Though both now serve in Congress and Abercrombie is an ardent supporter of Obama's presidential campaign, they have never discussed his dad. "We've never explored it, not even a little bit," Abercrombie says. "And that might have something to do with him."
Obama says he normally sees Abercrombie on Capitol Hill and the conversation is typically about politics and legislation. "It's certainly not out of a sense of avoidance."
But it is also true that Obama, after his election as the first African American president of the Harvard Law Review, wrote a 442-page memoir, published in 1995, that deeply explores his father's absence. It is rich with dialogue, precise recollections and emotion-laden self-analysis. It concludes with several chapters about his visit to Kenya, where he meets siblings, aunts, uncles, his grandmother and his father's ex-wives, and he finally understands the turmoil that consumed his father's life. At the end of the book, Obama is sitting between the graves of his father and paternal grandfather, weeping.

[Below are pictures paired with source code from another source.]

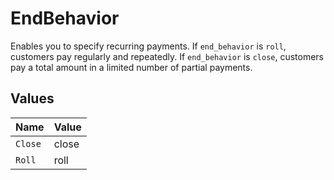 # EndBehavior

Enables you to specify recurring payments. If `end_behavior` is `roll`, customers pay regularly and repeatedly. If `end_behavior` is `close`, customers pay a total amount in a limited number of partial payments.


## Values

| Name    | Value   |
| ------- | ------- |
| `Close` | close   |
| `Roll`  | roll    |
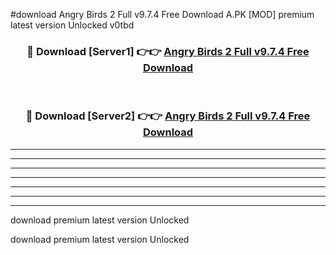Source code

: #download Angry Birds 2 Full v9.7.4 Free Download A.PK [MOD] premium latest version Unlocked v0tbd 



<div align="center">
<h3>🔴 Download [Server1] 👉👉 <a href="https://download1apk.web.app/">Angry Birds 2 Full v9.7.4 Free Download</a></h3><br>

<h3>🔴 Download [Server2] 👉👉 <a href="https://download1apk.web.app/">Angry Birds 2 Full v9.7.4 Free Download</a></h3>
</div>





----------------------------------------------------------

----------------------------------------------------------

----------------------------------------------------------

----------------------------------------------------------

----------------------------------------------------------

----------------------------------------------------------

----------------------------------------------------------

download premium latest version Unlocked

download premium latest version Unlocked
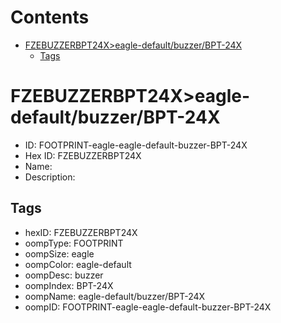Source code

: 



Contents
========

* [FZEBUZZERBPT24X>eagle-default/buzzer/BPT-24X](#fzebuzzerbpt24xeagle-defaultbuzzerbpt-24x)
	* [Tags](#tags)

# FZEBUZZERBPT24X>eagle-default/buzzer/BPT-24X

- ID: FOOTPRINT-eagle-eagle-default-buzzer-BPT-24X
- Hex ID: FZEBUZZERBPT24X
- Name: 
- Description: 

## Tags

- hexID: FZEBUZZERBPT24X
- oompType: FOOTPRINT
- oompSize: eagle
- oompColor: eagle-default
- oompDesc: buzzer
- oompIndex: BPT-24X
- oompName: eagle-default/buzzer/BPT-24X
- oompID: FOOTPRINT-eagle-eagle-default-buzzer-BPT-24X
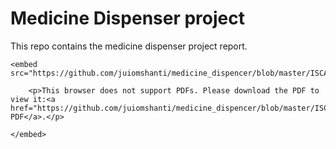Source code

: # Medicine Dispenser project



This repo contains the medicine dispenser project report.


<object data="https://github.com/juiomshanti/medicine_dispencer/blob/master/ISCA_Poster_Award_V1.0.pdf" type="application/pdf" width="700px" height="700px">

    <embed src="https://github.com/juiomshanti/medicine_dispencer/blob/master/ISCA_Poster_Award_V1.0.pdf">

        <p>This browser does not support PDFs. Please download the PDF to view it:<a href="https://github.com/juiomshanti/medicine_dispencer/blob/master/ISCA_Poster_Award_V1.0.pdf">Download PDF</a>.</p>

    </embed>

</object>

"When my tears were finally spent, I felt a calmness wash over me," he writes. "I felt the circle finally close. I realized that who I was, what I cared about, was no longer just a matter of intellect or obligation, no longer a construct of words. I saw that my life in America -- the black life, the white life, the sense of abandonment I'd felt as a boy, the frustration and hope I'd witnessed in Chicago -- all of it was connected with this small plot of earth an ocean away, connected by more than the accident of a name or the color of my skin. The pain I felt was my father's pain."
At some point, maybe enough is enough.
"I think that book was very cathartic for him, and it was a hard book to write," Michelle Obama says. "It was very hard for him to get all the pieces and make sense of them. But once you do that, you're done. I think he has clarity on that part of his life."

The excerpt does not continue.